> _Task item_:
The lines below are to be quoted exactly, from the first through the one that contains "## Tools and Hardware needed".

(Excerpts from a dataset)

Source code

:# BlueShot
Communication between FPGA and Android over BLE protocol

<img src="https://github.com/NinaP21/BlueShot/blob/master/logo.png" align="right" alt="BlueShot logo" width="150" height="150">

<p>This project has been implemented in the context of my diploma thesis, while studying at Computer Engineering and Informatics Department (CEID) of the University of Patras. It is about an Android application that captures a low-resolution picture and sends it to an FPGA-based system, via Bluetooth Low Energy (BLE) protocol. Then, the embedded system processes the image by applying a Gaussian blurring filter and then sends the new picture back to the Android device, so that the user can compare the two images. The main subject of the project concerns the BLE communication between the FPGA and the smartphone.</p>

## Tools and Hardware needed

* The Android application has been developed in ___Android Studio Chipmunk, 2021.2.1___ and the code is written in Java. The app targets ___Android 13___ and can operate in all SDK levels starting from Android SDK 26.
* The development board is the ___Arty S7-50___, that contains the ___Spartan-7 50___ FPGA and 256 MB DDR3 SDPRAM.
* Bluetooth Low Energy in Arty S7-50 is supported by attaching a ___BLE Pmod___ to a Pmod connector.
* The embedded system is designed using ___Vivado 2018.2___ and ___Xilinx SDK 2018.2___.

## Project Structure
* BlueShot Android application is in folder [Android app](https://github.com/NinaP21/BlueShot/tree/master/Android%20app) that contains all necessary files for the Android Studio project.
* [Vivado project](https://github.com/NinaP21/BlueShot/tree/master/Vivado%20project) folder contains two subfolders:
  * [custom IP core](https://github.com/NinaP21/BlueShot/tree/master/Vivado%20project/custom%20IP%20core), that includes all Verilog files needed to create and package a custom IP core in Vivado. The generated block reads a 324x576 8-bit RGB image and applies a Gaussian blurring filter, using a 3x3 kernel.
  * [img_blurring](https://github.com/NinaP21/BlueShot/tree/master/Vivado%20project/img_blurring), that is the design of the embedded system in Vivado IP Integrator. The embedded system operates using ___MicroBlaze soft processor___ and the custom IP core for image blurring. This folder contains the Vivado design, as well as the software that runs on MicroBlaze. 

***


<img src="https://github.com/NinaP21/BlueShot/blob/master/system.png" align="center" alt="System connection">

> _Answer to this task_:
Source code

:# BlueShot
Communication between FPGA and Android over BLE protocol

<img src="https://github.com/NinaP21/BlueShot/blob/master/logo.png" align="right" alt="BlueShot logo" width="150" height="150">

<p>This project has been implemented in the context of my diploma thesis, while studying at Computer Engineering and Informatics Department (CEID) of the University of Patras. It is about an Android application that captures a low-resolution picture and sends it to an FPGA-based system, via Bluetooth Low Energy (BLE) protocol. Then, the embedded system processes the image by applying a Gaussian blurring filter and then sends the new picture back to the Android device, so that the user can compare the two images. The main subject of the project concerns the BLE communication between the FPGA and the smartphone.</p>

## Tools and Hardware needed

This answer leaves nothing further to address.